#### Required action:
Go through the entries below and print, exactly, the lines starting at the one with "how the page is laid" and ending at the one with "details about the", keeping both ends and no others.

#### Provided data:
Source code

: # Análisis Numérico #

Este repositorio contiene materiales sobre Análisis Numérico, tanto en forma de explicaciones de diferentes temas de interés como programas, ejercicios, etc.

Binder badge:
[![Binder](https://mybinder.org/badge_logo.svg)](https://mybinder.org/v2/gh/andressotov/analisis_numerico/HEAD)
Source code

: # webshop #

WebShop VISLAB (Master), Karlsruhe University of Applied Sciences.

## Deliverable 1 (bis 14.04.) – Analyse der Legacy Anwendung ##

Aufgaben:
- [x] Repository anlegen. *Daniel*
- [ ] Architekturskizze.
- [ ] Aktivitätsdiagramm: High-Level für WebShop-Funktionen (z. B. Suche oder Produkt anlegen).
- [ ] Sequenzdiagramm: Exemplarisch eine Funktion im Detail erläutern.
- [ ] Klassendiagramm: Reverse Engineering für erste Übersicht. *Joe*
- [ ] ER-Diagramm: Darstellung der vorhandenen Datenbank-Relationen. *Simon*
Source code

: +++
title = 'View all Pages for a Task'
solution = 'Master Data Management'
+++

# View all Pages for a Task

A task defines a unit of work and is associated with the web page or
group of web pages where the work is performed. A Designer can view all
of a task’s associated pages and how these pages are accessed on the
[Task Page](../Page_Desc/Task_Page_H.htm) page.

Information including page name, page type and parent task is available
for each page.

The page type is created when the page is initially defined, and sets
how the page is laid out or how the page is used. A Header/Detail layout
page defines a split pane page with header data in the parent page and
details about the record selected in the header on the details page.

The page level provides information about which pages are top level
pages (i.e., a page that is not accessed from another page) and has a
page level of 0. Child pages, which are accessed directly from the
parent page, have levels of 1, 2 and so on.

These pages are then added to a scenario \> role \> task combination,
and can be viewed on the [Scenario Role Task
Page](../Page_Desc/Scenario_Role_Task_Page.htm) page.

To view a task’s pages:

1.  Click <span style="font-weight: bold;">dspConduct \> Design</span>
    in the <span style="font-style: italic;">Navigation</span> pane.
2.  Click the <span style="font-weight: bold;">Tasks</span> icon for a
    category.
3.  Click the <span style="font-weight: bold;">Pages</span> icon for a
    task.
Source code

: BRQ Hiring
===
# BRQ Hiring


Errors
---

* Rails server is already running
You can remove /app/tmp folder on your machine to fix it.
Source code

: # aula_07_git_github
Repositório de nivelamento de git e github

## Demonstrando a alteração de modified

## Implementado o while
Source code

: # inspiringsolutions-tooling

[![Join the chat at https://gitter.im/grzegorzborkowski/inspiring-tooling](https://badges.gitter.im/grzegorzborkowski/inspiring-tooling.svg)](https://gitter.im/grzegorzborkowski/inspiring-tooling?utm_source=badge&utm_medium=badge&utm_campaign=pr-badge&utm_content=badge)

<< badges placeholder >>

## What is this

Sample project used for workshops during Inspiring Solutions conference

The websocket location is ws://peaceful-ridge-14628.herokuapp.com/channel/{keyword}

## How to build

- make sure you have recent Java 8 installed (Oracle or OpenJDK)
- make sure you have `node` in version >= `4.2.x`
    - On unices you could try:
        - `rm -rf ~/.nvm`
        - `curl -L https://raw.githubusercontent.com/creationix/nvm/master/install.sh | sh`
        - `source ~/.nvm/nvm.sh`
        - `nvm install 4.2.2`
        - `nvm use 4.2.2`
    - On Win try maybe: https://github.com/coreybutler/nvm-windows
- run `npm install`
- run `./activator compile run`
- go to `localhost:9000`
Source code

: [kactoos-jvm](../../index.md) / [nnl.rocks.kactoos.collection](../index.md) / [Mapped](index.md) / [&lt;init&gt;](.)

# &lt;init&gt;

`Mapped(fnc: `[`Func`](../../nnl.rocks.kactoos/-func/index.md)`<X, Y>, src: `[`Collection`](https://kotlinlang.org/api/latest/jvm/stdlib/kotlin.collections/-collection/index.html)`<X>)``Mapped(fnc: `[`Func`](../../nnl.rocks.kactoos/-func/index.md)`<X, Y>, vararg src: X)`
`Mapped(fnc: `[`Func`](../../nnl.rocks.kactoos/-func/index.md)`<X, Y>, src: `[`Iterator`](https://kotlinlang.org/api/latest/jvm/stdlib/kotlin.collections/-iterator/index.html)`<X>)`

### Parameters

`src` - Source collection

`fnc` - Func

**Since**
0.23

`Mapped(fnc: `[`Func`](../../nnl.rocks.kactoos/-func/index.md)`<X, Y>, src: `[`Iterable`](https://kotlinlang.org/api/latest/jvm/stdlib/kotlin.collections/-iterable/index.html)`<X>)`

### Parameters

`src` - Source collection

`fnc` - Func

#### Output for this exercise:
how the page is laid out or how the page is used. A Header/Detail layout
page defines a split pane page with header data in the parent page and
details about the record selected in the header on the details page.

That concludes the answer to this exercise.